Is there a way to create a dsl language that will be able to handle this, or it is a bug in xtext.
I have investigated this from different points of view.
1. Tried to check and change grammar.
2. Tried to create a lightweight editor by adding different modules in *.mwe2
where all memory consuming actions should be turned off, like outline refresh, content assistent
3. Debugged the xtext code, and found the piece of code that causes the delay during typing, was thinking of patching xtext plugins.

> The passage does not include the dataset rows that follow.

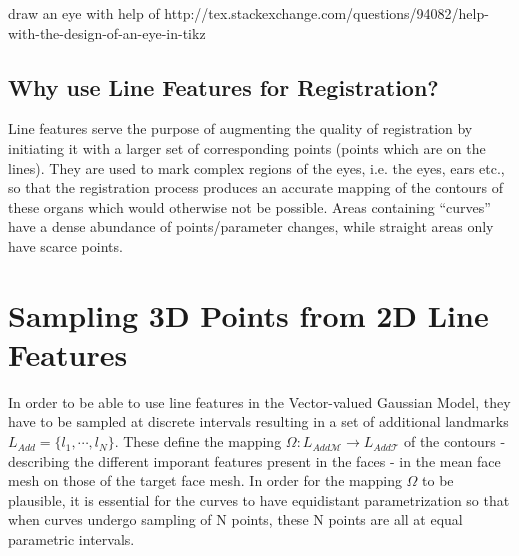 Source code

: 
draw an eye with help of http://tex.stackexchange.com/questions/94082/help-with-the-design-of-an-eye-in-tikz

\subsection{Why use Line Features for Registration?} 
Line features serve the purpose of augmenting the quality of registration by initiating it with a larger set of corresponding points (points which are on the lines). They are used to mark complex regions of the eyes, i.e. the eyes, ears etc., so that the registration process produces an accurate mapping of the contours of these organs which would otherwise not be possible.  Areas containing ``curves'' have a dense abundance of points/parameter changes, while straight areas only have scarce points.  

\section{Sampling 3D Points from 2D Line Features} 
In order to be able to use line features in the Vector-valued Gaussian Model, they have to be sampled at discrete intervals resulting in a set of additional landmarks $L_{Add} = \{l_{1}, \cdots, l_{N}\}$. These define the mapping $\Omega:L_{Add\mathcal{M}} \rightarrow L_{Add\mathcal{T}}$ of the contours - describing the different imporant features present in the faces - in the mean face mesh on those of the target face mesh. In order for the mapping $\Omega$ to be plausible, it is essential
for the curves to have equidistant parametrization so that when curves undergo sampling of N points, these N points are all at equal parametric intervals.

4. Tried to customize my dsl plugins, by making my dsl not depend on JDT
NOTHING HELPED SO FAR !!!!!!!!!!!!!!!!!
----------------------- 1. GRAMMAR --------------------------------
I have a complex grammar, that does not contains left recursive rues. So it seems to be ok, only some parts are too long. Should I split them somehow?
some samples and print screens attached:
AndExpression returns ConstantExpression
: ShiftExpression ({AndExpression.left=current} "&" right=ShiftExpression)*
;
AdditiveExpression returns ConstantExpression
: MultiplicativeExpression ({AdditiveExpression.left=current} additionKind+=AdditionKind right=MultiplicativeExpression)*
;
EnumInt returns EnumDefinition
: "enum" "{" enumList+=EnumItem ("," enumList+=EnumItem)* "}"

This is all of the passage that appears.